Jonathan, excité comme à l'accoutumée, et qui a sauté comme un cabri les marches du perron, à plusieurs reprises, ouvert le hayon du break, révélant l'espace où il s'installera avec ses sœurs, les places réputées confortables étant réservées,sans même que cela ait besoin de se discuter, de plein droit aux personnes adultes, et à plus forte raison âgées.
Jonathan, ainsi que ses sœurs, trouve cela parfaitement naturel.
La vieille dame est causante, esseulée d'une autre région, froide quant au climat, mais chaleureuse cependant : c'est ce qui transparaît de son discours. Être venue réchauffer ses vieux os au soleil du midi l'a privée du tissu affectif immatériel dont elle ressent le manque.
Elle aime aller au temple. Elle trouve que les baptistes ont une vraie chaleur, et qu'ils manifestent un intérêt sincère. Le pasteur et son épouse la visitent fréquemment, et avec beaucoup de gentillesse. Des frères de l'assemblée l'invitent à tour de rôle, et, comprenant son sentiment d'exil, essaient de l'entourer au mieux.

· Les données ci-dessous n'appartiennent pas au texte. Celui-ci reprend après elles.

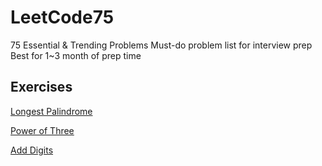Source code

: # LeetCode75

75 Essential &amp; Trending Problems Must-do problem list for interview prep Best for 1~3 month of prep time

## Exercises

[Longest Palindrome](https://leetcode.com/problems/longest-palindrome/)

[Power of Three](https://leetcode.com/problems/power-of-three/)

[Add Digits](https://leetcode.com/problems/add-digits/)

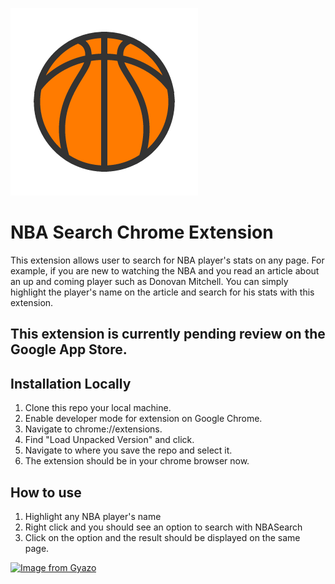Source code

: <a><img src="./images/logo.png"></a>
# NBA Search Chrome Extension
This extension allows user to search for NBA player's stats on any page.
For example, if you are new to watching the NBA and you read an article about an up and coming player such as 
Donovan Mitchell. You can simply highlight the player's name on the article and search for his stats with this extension.

## This extension is currently pending review on the Google App Store.


## Installation Locally
1. Clone this repo your local machine.
2. Enable developer mode for extension on Google Chrome.
3. Navigate to chrome://extensions.
4. Find "Load Unpacked Version" and click.
5. Navigate to where you save the repo and select it.
6. The extension should be in your chrome browser now.

## How to use
1. Highlight any NBA player's name
2. Right click and you should see an option to search with NBASearch
3. Click on the option and the result should be displayed on the same page.

[![Image from Gyazo](https://i.gyazo.com/9a40c90794cd63885c44c51b16ca76b6.gif)](https://gyazo.com/9a40c90794cd63885c44c51b16ca76b6)
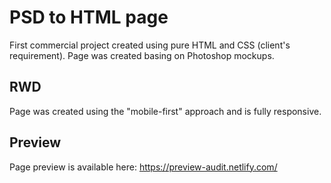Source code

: # PSD to HTML page

First commercial project created using pure HTML and CSS (client's requirement). Page was created basing on Photoshop mockups.

## RWD

Page was created using the "mobile-first" approach and is fully responsive.

## Preview

Page preview is available here: https://preview-audit.netlify.com/
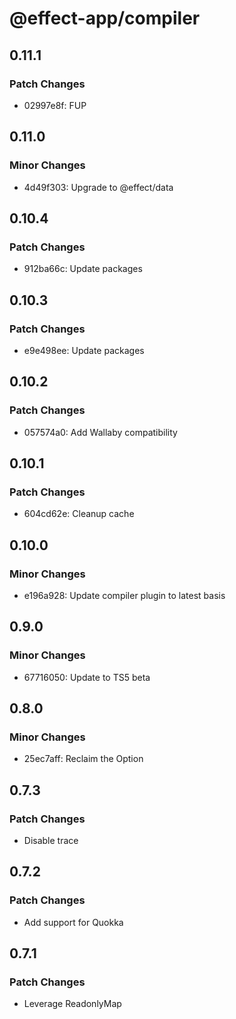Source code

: # @effect-app/compiler

## 0.11.1

### Patch Changes

- 02997e8f: FUP

## 0.11.0

### Minor Changes

- 4d49f303: Upgrade to @effect/data

## 0.10.4

### Patch Changes

- 912ba66c: Update packages

## 0.10.3

### Patch Changes

- e9e498ee: Update packages

## 0.10.2

### Patch Changes

- 057574a0: Add Wallaby compatibility

## 0.10.1

### Patch Changes

- 604cd62e: Cleanup cache

## 0.10.0

### Minor Changes

- e196a928: Update compiler plugin to latest basis

## 0.9.0

### Minor Changes

- 67716050: Update to TS5 beta

## 0.8.0

### Minor Changes

- 25ec7aff: Reclaim the Option

## 0.7.3

### Patch Changes

- Disable trace

## 0.7.2

### Patch Changes

- Add support for Quokka

## 0.7.1

### Patch Changes

- Leverage ReadonlyMap
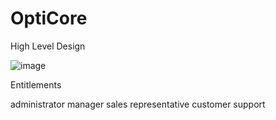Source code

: # OptiCore

High Level Design

![image](https://github.com/IsiR19/OptiCoreClean/assets/23460216/f4ad744f-8022-449b-a22f-7fb296bded72)

Entitlements 

administrator
manager
sales representative
customer support

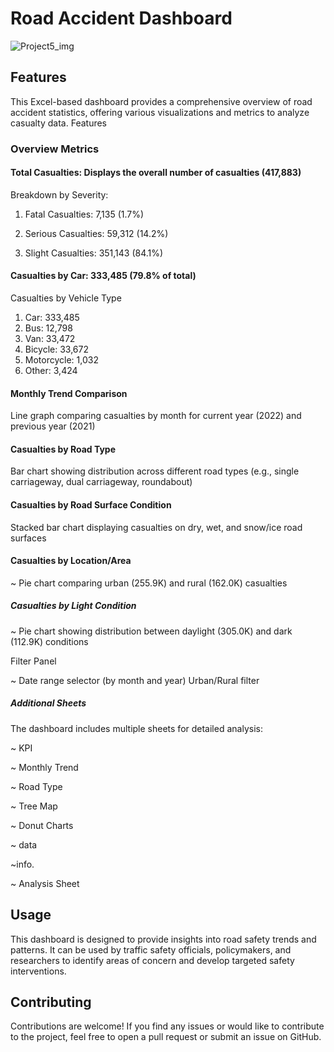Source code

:
# Road Accident Dashboard




![Project5_img](https://github.com/user-attachments/assets/31f09dc9-5c5f-4a89-b159-f8252eed7ed0)

## Features

This Excel-based dashboard provides a comprehensive overview of road accident statistics, offering various visualizations and metrics to analyze casualty data.
Features

### Overview Metrics

#### Total Casualties: Displays the overall number of casualties (417,883)
Breakdown by Severity:

1. Fatal Casualties: 7,135 (1.7%)

2. Serious Casualties: 59,312 (14.2%)
3. Slight Casualties: 351,143 (84.1%)


#### Casualties by Car: 333,485 (79.8% of total)

Casualties by Vehicle Type

1. Car: 333,485
2. Bus: 12,798
3. Van: 33,472
4. Bicycle: 33,672
5. Motorcycle: 1,032
6. Other: 3,424


#### Monthly Trend Comparison

Line graph comparing casualties by month for current year (2022) and previous year (2021)


#### Casualties by Road Type

Bar chart showing distribution across different road types (e.g., single carriageway, dual carriageway, roundabout)


#### Casualties by Road Surface Condition

Stacked bar chart displaying casualties on dry, wet, and snow/ice road surfaces


#### Casualties by Location/Area

~ Pie chart comparing urban (255.9K) and rural (162.0K) casualties


##### Casualties by Light Condition

~ Pie chart showing distribution between daylight (305.0K) and dark (112.9K) conditions


Filter Panel

~ Date range selector (by month and year)
Urban/Rural filter



##### Additional Sheets
The dashboard includes multiple sheets for detailed analysis:

~ KPI

~ Monthly Trend

~ Road Type

~ Tree Map

~ Donut Charts

~ data

~info.

~ Analysis Sheet

## Usage

This dashboard is designed to provide insights into road safety trends and patterns. It can be used by traffic safety officials, policymakers, and researchers to identify areas of concern and develop targeted safety interventions.


## Contributing

Contributions are welcome! If you find any issues or would like to contribute to the project, feel free to open a pull request or submit an issue on GitHub.


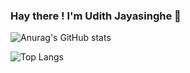 ### Hay there ! I'm Udith Jayasinghe 👋

![Anurag's GitHub stats](https://github-readme-stats.vercel.app/api?username=udith97&theme=dark&show_icons=true)
                           
![Top Langs](https://github-readme-stats.vercel.app/api/top-langs/?username=udith97&layout=compact)



<!--
**udith97/udith97** is a ✨ _special_ ✨ repository because its `README.md` (this file) appears on your GitHub profile.

Here are some ideas to get you started:

- 🔭 I’m currently working on ...
- 🌱 I’m currently learning ...
- 👯 I’m looking to collaborate on ...
- 🤔 I’m looking for help with ...
- 💬 Ask me about ...
- 📫 How to reach me: ...
- 😄 Pronouns: ...
- ⚡ Fun fact: ...
-->
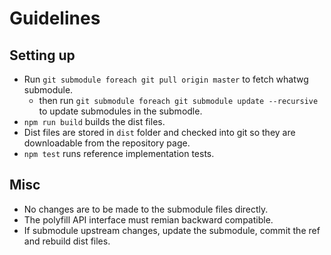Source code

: # Guidelines

## Setting up

 - Run `git submodule foreach git pull origin master` to fetch whatwg submodule.
     - then run `git submodule foreach git submodule update --recursive` to update submodules in the submodle.
 - `npm run build` builds the dist files.
 - Dist files are stored in `dist` folder and checked into git so they are downloadable from the repository page.
 - `npm test` runs reference implementation tests.

## Misc

 - No changes are to be made to the submodule files directly.
 - The polyfill API interface must remian backward compatible.
 - If submodule upstream changes, update the submodule, commit the ref and rebuild dist files.
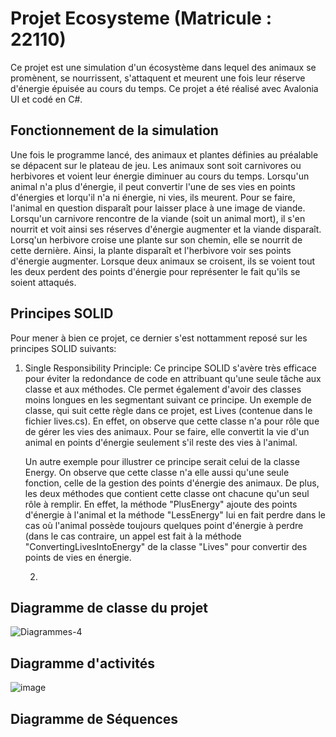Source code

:# Projet Ecosysteme (Matricule : 22110)

Ce projet est une simulation d'un écosystème dans lequel des animaux se promènent, se nourrissent, s'attaquent et meurent une fois leur réserve d'énergie épuisée au cours du temps. Ce projet a été réalisé avec Avalonia UI et codé en C#.

## Fonctionnement de la simulation

Une fois le programme lancé, des animaux et plantes définies au préalable se dépacent sur le plateau de jeu. Les animaux sont soit carnivores ou herbivores et voient leur énergie diminuer au cours du temps. Lorsqu'un animal n'a plus d'énergie, il peut convertir l'une de ses vies en points d'énergies et lorqu'il n'a ni énergie, ni vies, ils meurent. Pour se faire, l'animal en question disparaît pour laisser place à une image de viande. Lorsqu'un carnivore rencontre de la viande (soit un animal mort), il s'en nourrit et voit ainsi ses réserves d'énergie augmenter et la viande disparaît. Lorsq'un herbivore croise une plante sur son chemin, elle se nourrit de cette dernière. Ainsi, la plante disparaît et l'herbivore voir ses points d'énergie augmenter. Lorsque deux animaux se croisent, ils se voient tout les deux perdent des points d'énergie pour représenter le fait qu'ils se soient attaqués. 

## Principes SOLID
Pour mener à bien ce projet, ce dernier s'est nottamment reposé sur les principes SOLID suivants:
1) Single Responsibility Principle:
   Ce principe SOLID s'avère très efficace pour éviter la redondance de code en attribuant qu'une seule tâche aux classe et aux méthodes. Cle permet également d'avoir des classes moins longues en les segmentant suivant ce principe. Un exemple de classe, qui suit cette règle dans ce projet, est Lives (contenue dans le fichier lives.cs). En effet, on observe que cette classe n'a pour rôle que de gérer les vies des animaux. Pour se faire, elle convertit la vie d'un animal en points d'énergie seulement s'il reste des vies à l'animal.

   Un autre exemple pour illustrer ce principe serait celui de la classe Energy. On observe que cette classe n'a elle aussi qu'une seule fonction, celle de la gestion des points d'énergie des animaux. De plus, les deux méthodes que contient cette classe ont chacune qu'un seul rôle à remplir. En effet, la méthode "PlusEnergy" ajoute des points d'énergie à l'animal et la méthode "LessEnergy" lui en fait perdre dans le cas où l'animal possède toujours quelques point d'énergie à perdre (dans le cas contraire, un appel est fait à la méthode "ConvertingLivesIntoEnergy" de la classe "Lives" pour convertir des points de vies en énergie.

   2) 
## Diagramme de classe du projet

![Diagrammes-4](https://github.com/user-attachments/assets/a5bf0457-a25e-428a-bd1c-1f508d911a5c)

## Diagramme d'activités
![image](https://github.com/user-attachments/assets/5e14e1d1-8753-4ef8-bf02-8a0bd956b9c3)

## Diagramme de Séquences

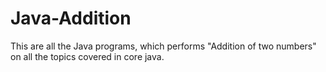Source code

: # Java-Addition
This are all the Java programs, which performs "Addition of two numbers" on all the topics covered in core java.
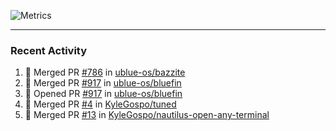 ![Metrics](https://metrics.lecoq.io/KyleGospo?template=classic&base=header%2C%20activity%2C%20community%2C%20repositories%2C%20metadata&base.indepth=false&base.hireable=false&base.skip=false&config.timezone=America%2FLos_Angeles)

---
### Recent Activity
<!--START_SECTION:activity-->
1. 🎉 Merged PR [#786](https://github.com/ublue-os/bazzite/pull/786) in [ublue-os/bazzite](https://github.com/ublue-os/bazzite)
2. 🎉 Merged PR [#917](https://github.com/ublue-os/bluefin/pull/917) in [ublue-os/bluefin](https://github.com/ublue-os/bluefin)
3. 💪 Opened PR [#917](https://github.com/ublue-os/bluefin/pull/917) in [ublue-os/bluefin](https://github.com/ublue-os/bluefin)
4. 🎉 Merged PR [#4](https://github.com/KyleGospo/tuned/pull/4) in [KyleGospo/tuned](https://github.com/KyleGospo/tuned)
5. 🎉 Merged PR [#13](https://github.com/KyleGospo/nautilus-open-any-terminal/pull/13) in [KyleGospo/nautilus-open-any-terminal](https://github.com/KyleGospo/nautilus-open-any-terminal)
<!--END_SECTION:activity-->
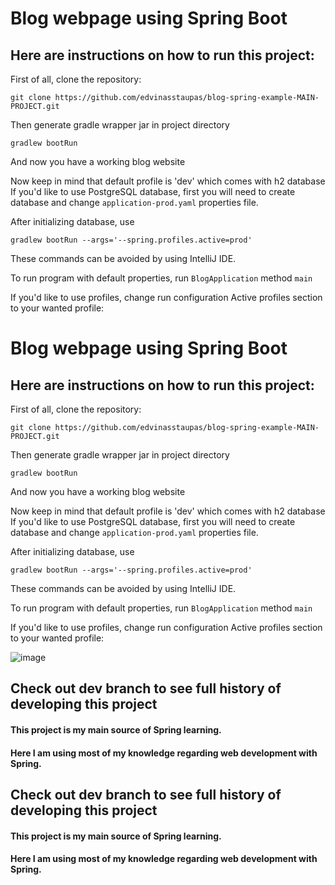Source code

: # **Blog webpage using Spring Boot**

## Here are **instructions** on how to run this project:

First of all, clone the repository:

`git clone https://github.com/edvinasstaupas/blog-spring-example-MAIN-PROJECT.git`

Then generate gradle wrapper jar in project directory

`gradlew bootRun`

And now you have a working blog website

Now keep in mind that default profile is 'dev' which comes with h2 database
If you'd like to use PostgreSQL database, first you will need to create database and change `application-prod.yaml` properties file.

After initializing database, use 

`gradlew bootRun --args='--spring.profiles.active=prod'`

These commands can be avoided by using IntelliJ IDE. 

To run program with default properties, run `BlogApplication` method `main`

If you'd like to use profiles, change run configuration Active profiles section to your wanted profile:

# **Blog webpage using Spring Boot**

## Here are **instructions** on how to run this project:

First of all, clone the repository:

`git clone https://github.com/edvinasstaupas/blog-spring-example-MAIN-PROJECT.git`

Then generate gradle wrapper jar in project directory

`gradlew bootRun`

And now you have a working blog website

Now keep in mind that default profile is 'dev' which comes with h2 database
If you'd like to use PostgreSQL database, first you will need to create database and change `application-prod.yaml` properties file.

After initializing database, use 

`gradlew bootRun --args='--spring.profiles.active=prod'`

These commands can be avoided by using IntelliJ IDE. 

To run program with default properties, run `BlogApplication` method `main`

If you'd like to use profiles, change run configuration Active profiles section to your wanted profile:

![image](https://user-images.githubusercontent.com/73701414/136576959-9ae55ee7-9e6e-4878-9541-8ef8acd1b8a1.png)

## Check out dev branch to see full history of developing this project

#### This project is my main source of Spring learning.

#### Here I am using most of my knowledge regarding web development with Spring.


## Check out dev branch to see full history of developing this project

#### This project is my main source of Spring learning.

#### Here I am using most of my knowledge regarding web development with Spring.

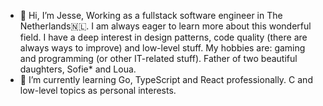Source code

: - 👋 Hi, I’m Jesse, Working as a fullstack software engineer in The Netherlands🇳🇱. I am always eager to learn more about this wonderful field. I have a deep interest in design patterns, code quality (there are always ways to improve) and low-level stuff. My hobbies are: gaming and programming (or other IT-related stuff).
  Father of two beautiful daughters, Sofie* and Loua.
- 🌱 I’m currently learning Go, TypeScript and React professionally. C and low-level topics as personal interests.

<!---
jesse-kroon/jesse-kroon is a ✨ special ✨ repository because its `README.md` (this file) appears on your GitHub profile.
You can click the Preview link to take a look at your changes.
--->
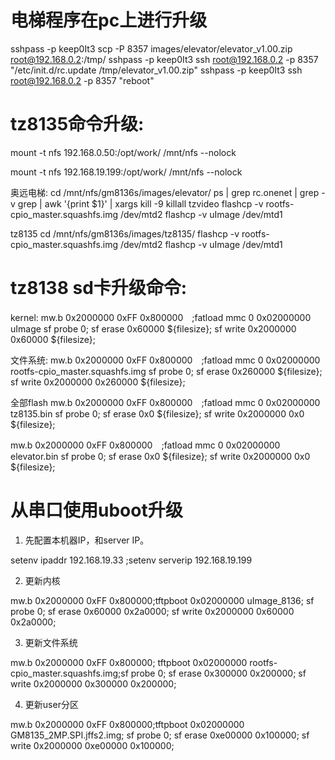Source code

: 
# 电梯程序在pc上进行升级
sshpass -p keep0It3 scp  -P 8357 images/elevator/elevator_v1.00.zip root@192.168.0.2:/tmp/
sshpass -p keep0It3 ssh root@192.168.0.2 -p 8357 "/etc/init.d/rc.update /tmp/elevator_v1.00.zip"
sshpass -p keep0It3 ssh root@192.168.0.2 -p 8357 "reboot"


# tz8135命令升级:

mount -t nfs 192.168.0.50:/opt/work/ /mnt/nfs --nolock

mount -t nfs 192.168.19.199:/opt/work/ /mnt/nfs --nolock

奥远电梯:
cd /mnt/nfs/gm8136s/images/elevator/
ps | grep rc.onenet | grep -v grep | awk '{print $1}' | xargs kill -9
killall tzvideo
flashcp -v rootfs-cpio_master.squashfs.img /dev/mtd2
flashcp -v uImage /dev/mtd1



tz8135
cd /mnt/nfs/gm8136s/images/tz8135/
flashcp -v rootfs-cpio_master.squashfs.img /dev/mtd2
flashcp -v uImage /dev/mtd1





# tz8138 sd卡升级命令:

kernel:
mw.b 0x2000000 0xFF 0x800000　;fatload mmc 0 0x02000000 uImage
sf probe 0; sf erase 0x60000 ${filesize}; sf write 0x2000000 0x60000 ${filesize};

文件系统:
mw.b 0x2000000 0xFF 0x800000　;fatload mmc 0 0x02000000 rootfs-cpio_master.squashfs.img
sf probe 0; sf erase 0x260000 ${filesize}; sf write 0x2000000 0x260000 ${filesize};


全部flash
mw.b 0x2000000 0xFF 0x800000　;fatload mmc 0 0x02000000 tz8135.bin
sf probe 0; sf erase 0x0 ${filesize}; sf write 0x2000000 0x0 ${filesize};

mw.b 0x2000000 0xFF 0x800000　;fatload mmc 0 0x02000000 elevator.bin
sf probe 0; sf erase 0x0 ${filesize}; sf write 0x2000000 0x0 ${filesize};




# 从串口使用uboot升级

1. 先配置本机器IP，和server IP。

setenv ipaddr 192.168.19.33 ;setenv serverip 192.168.19.199

2. 更新内核

mw.b 0x2000000 0xFF 0x800000;tftpboot 0x02000000 uImage_8136; sf probe 0; sf erase 0x60000 0x2a0000; sf write 0x2000000 0x60000 0x2a0000;

3. 更新文件系统

mw.b 0x2000000 0xFF 0x800000; tftpboot 0x02000000 rootfs-cpio_master.squashfs.img;sf probe 0; sf erase 0x300000 0x200000; sf write 0x2000000 0x300000 0x200000;

4. 更新user分区

mw.b 0x2000000 0xFF 0x800000;tftpboot 0x02000000 GM8135_2MP.SPI.jffs2.img; sf probe 0; sf erase 0xe00000 0x100000; sf write 0x2000000 0xe00000 0x100000;
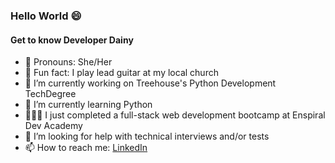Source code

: ### Hello World 😄 

#### Get to know Developer Dainy

- 👯 Pronouns: She/Her
- 🎸 Fun fact: I play lead guitar at my local church
- 🔭 I’m currently working on Treehouse's Python Development TechDegree
- 🌱 I’m currently learning Python
- 👩🏽‍🎓 I just completed a full-stack web development bootcamp at Enspiral Dev Academy
- 🤔 I’m looking for help with technical interviews and/or tests
- 📫 How to reach me: <a href="https://www.linkedin.com/in/developerdainy" target="-blank">LinkedIn

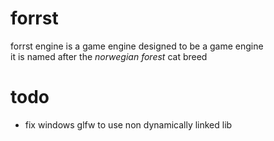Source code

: # forrst
forrst engine is a game engine designed to be a game engine  
it is named after the *norwegian forest* cat breed

# todo
- fix windows glfw to use non dynamically linked lib
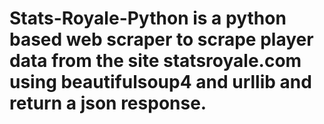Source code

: # Stats-Royale-Python is a python based web scraper to scrape player data from the site statsroyale.com using beautifulsoup4 and urllib and return a json response.


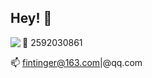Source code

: ## Hey! 🍻


<img align="left" src="https://github-readme-stats.vercel.app/api?username=fintinger&show_icons=true&icon_color=0366d6&text_color=24292e&bg_color=ffffff&hide_title=true" />

<p align="left" style="position:relative;">
 🐧 2592030861

📫 fintinger@163.com|@qq.com
</p>


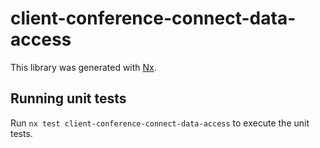 # client-conference-connect-data-access

This library was generated with [Nx](https://nx.dev).

## Running unit tests

Run `nx test client-conference-connect-data-access` to execute the unit tests.
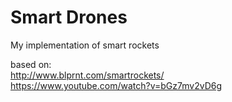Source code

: # Smart Drones
My implementation of smart rockets

based on:  
http://www.blprnt.com/smartrockets/  
https://www.youtube.com/watch?v=bGz7mv2vD6g
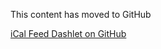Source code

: This content has moved to GitHub

[iCal Feed Dashlet on GitHub](http://share-extras.github.io/addons/ical-feed-dashlet/)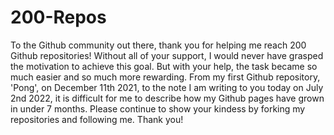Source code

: # 200-Repos

To the Github community out there, thank you for helping me reach 200 Github repositories! Without all of your support, I would never have grasped the motivation to achieve this goal. But with your help, the task became so much easier and so much more rewarding. From my first Github repository, 'Pong', on December 11th 2021, to the note I am writing to you today on July 2nd 2022, it is difficult for me to describe how my Github pages have grown in under 7 months. Please continue to show your kindess by forking my repositories and following me. Thank you! 
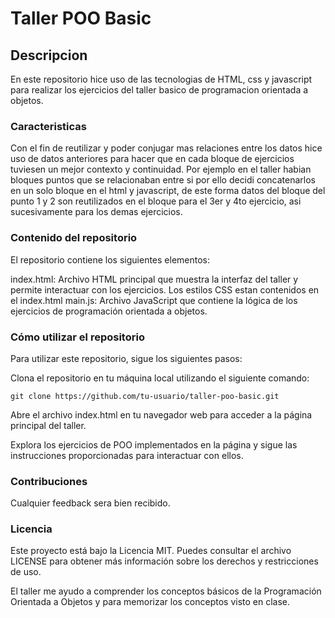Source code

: # Taller POO Basic

## Descripcion
En este repositorio hice uso de las tecnologias de HTML, css y javascript para realizar los ejercicios del taller basico de programacion orientada a objetos.

### Caracteristicas
Con el fin de reutilizar y poder conjugar mas relaciones entre los datos hice uso de datos anteriores para hacer que en cada bloque de ejercicios tuviesen un mejor contexto y continuidad.
Por ejemplo en el taller habian bloques puntos que se relacionaban entre si por ello decidi concatenarlos en un solo bloque en el html y javascript, de este forma datos del bloque del punto 1 y 2 son reutilizados en el bloque para el 3er y 4to ejercicio, asi sucesivamente para los demas ejercicios.

### Contenido del repositorio
El repositorio contiene los siguientes elementos:

index.html: Archivo HTML principal que muestra la interfaz del taller y permite interactuar con los ejercicios. Los estilos CSS estan contenidos en el index.html
main.js: Archivo JavaScript que contiene la lógica de los ejercicios de programación orientada a objetos.

### Cómo utilizar el repositorio
Para utilizar este repositorio, sigue los siguientes pasos:

Clona el repositorio en tu máquina local utilizando el siguiente comando:

`git clone https://github.com/tu-usuario/taller-poo-basic.git`

Abre el archivo index.html en tu navegador web para acceder a la página principal del taller.

Explora los ejercicios de POO implementados en la página y sigue las instrucciones proporcionadas para interactuar con ellos.

### Contribuciones
Cualquier feedback sera bien recibido.

### Licencia
Este proyecto está bajo la Licencia MIT. Puedes consultar el archivo LICENSE para obtener más información sobre los derechos y restricciones de uso.

El taller me ayudo a comprender los conceptos básicos de la Programación Orientada a Objetos y para memorizar los conceptos visto en clase.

Survient une autre dame âgée, juive russe réfugiée depuis la guerre, et qui s'est convertie par la force du témoignage reçu. Elle a été cachée par divers membres de l'assemblée, qui n'y voyaient rien que de très naturel. Jonathan aime l'écouter parler cet étrange français chantant. La sachant russe, il s'extasie sur la beauté de cette langue qu'il a entendue parler par un pasteur ami de la maison, colonel de la Garde du Tzar avant la Révolution. La dame russe, et juive de surcroît, se récrie et signale qu'elle aussi parle un trrès beau riousse. Jonathan ne saisit pas en quoi elle a pu se sentir offensée.
La patache s'ébranle ; monseigneur cornaque le petit groupe, et conduit. La régente se sacrifie, comme il se doit, et veille aux destinées de l'entreprise. Elle sera présente par la pensée, et peut-être même en esprit. Saint.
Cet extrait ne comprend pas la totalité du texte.